Across the country, young people – both able-bodied and disabled – have been able to take part in creative workshops in dance and other performing Arts, one of the most ambitious schemes being ImagineAction in Northern Ireland. Forty participants in the age range 13 to 16 were recruited from various sports clubs there to work together under the guidance X-Factor maestro Louis Walsh and others, to produce a dance piece with a sporting theme. Also, during the week of 7 to 15 July, dance organisations around the country will host events in unusual venues, for all ages and covering the whole gamut from street dance to ballet, under the title Big Dance 2012, which aims to get millions of people up on their feet for the world’s biggest free dance party.

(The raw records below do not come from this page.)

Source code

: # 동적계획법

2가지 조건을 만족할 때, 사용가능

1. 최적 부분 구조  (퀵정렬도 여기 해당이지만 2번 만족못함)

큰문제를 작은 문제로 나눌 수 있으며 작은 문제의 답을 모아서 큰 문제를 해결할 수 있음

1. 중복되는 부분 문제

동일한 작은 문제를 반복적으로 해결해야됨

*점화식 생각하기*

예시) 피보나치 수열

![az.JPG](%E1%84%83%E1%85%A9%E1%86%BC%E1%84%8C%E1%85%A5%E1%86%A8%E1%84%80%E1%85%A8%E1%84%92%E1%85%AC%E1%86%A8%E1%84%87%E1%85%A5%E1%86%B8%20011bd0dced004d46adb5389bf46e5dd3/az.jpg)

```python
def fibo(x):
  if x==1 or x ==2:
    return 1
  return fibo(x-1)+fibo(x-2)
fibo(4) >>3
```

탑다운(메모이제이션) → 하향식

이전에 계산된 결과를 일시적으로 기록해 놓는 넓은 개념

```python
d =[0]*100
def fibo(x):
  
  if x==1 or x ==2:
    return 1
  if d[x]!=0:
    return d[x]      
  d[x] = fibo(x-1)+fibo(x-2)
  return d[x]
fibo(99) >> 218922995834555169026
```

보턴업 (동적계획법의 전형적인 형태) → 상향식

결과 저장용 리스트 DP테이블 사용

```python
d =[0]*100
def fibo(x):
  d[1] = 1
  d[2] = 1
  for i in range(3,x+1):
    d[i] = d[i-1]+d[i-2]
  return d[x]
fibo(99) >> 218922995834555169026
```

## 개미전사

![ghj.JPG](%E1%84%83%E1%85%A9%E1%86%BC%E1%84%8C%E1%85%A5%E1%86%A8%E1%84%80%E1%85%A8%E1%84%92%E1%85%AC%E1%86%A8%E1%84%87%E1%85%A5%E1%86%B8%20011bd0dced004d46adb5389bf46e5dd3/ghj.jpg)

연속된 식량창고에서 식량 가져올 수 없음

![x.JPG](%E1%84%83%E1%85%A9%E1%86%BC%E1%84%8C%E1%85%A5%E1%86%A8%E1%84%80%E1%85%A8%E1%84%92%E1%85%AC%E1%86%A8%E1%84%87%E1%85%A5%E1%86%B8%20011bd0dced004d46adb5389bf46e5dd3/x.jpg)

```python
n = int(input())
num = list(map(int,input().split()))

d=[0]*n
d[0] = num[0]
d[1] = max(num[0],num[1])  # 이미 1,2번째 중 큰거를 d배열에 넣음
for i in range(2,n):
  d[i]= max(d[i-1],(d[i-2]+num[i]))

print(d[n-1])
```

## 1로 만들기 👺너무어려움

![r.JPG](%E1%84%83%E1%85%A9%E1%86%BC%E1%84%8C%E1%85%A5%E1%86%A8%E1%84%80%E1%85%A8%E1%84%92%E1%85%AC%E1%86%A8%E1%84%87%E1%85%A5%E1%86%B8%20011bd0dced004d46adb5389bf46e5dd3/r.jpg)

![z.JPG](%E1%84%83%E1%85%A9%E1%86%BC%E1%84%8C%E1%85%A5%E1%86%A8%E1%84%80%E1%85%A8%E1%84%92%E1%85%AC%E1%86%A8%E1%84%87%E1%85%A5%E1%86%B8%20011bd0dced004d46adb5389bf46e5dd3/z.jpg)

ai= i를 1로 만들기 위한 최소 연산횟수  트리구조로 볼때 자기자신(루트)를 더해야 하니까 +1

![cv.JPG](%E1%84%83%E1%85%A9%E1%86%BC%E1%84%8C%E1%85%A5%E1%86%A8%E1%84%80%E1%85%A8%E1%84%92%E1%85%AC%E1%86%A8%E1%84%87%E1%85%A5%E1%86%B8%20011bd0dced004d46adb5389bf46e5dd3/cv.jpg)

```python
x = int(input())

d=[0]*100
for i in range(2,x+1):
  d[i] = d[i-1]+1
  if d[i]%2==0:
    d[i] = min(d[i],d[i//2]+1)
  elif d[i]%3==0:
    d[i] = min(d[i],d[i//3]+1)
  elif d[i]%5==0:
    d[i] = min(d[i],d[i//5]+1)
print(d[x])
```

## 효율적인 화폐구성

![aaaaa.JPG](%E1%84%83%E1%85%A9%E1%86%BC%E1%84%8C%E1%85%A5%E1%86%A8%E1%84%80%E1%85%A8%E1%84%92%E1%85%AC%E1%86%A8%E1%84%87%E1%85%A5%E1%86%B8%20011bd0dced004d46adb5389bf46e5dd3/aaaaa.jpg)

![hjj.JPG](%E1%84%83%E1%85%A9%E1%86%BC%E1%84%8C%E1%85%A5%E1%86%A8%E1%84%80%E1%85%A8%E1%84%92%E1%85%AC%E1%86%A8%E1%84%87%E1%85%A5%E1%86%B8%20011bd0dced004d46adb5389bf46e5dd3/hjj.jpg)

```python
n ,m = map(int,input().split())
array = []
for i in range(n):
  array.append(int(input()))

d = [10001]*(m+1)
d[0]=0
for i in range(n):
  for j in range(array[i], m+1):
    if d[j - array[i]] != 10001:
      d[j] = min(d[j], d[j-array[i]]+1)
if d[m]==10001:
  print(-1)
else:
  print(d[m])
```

There is just so much happening over the coming months as part of Cultural Olympiad that it is hard to do justice to the programme in a brief overview. However, as with the Olympics, in which key athletic events tend to cause the most excitement, it would not be surprising if the Olympiad also produces some prime attractions. One of those is likely to be the BT-sponsored River of Music along the Thames on July 21 and 22, one week before the Opening Ceremony of the Games themselves and which is designed to welcome the world to London. Huge stages will be erected at various landmark sites along the river, each celebrating one continent: Africa in Jubilee Gardens, Asia in Battersea Park, Europe in Trafalgar Square and Somerset House, the Americas in the Tower of London, and Oceania at the Old Royal Naval College at Greenwich. The performances will be free and are designed to represent all 205 Olympic and Paralympic nations. Amongst the stars of pop and world music appearing will include Angelique Kidjo, Baaba Maal and the Scissor Sisters. Claire Whitaker, Director of Serious, the production company that is staging the event, enthuses, ‘This will be a once-in-a-lifetime experience not to be missed and a fabulous occasion for the whole family to enjoy.’

Ruth Mackenzie, Director of the Cultural Olympiad itself, is in no doubt that the whole experience of the next few months is going to be ‘amazing’. As she told the Guardian newspaper recently, she believes it will help shape the way people in Britain think, adding, ‘If we are lucky, we will change the way future Olympics see their cultural festivals.’ As the 2016 Olympics are scheduled for Rio de Janeiro that is a challenge the Brazilians are likely to relish.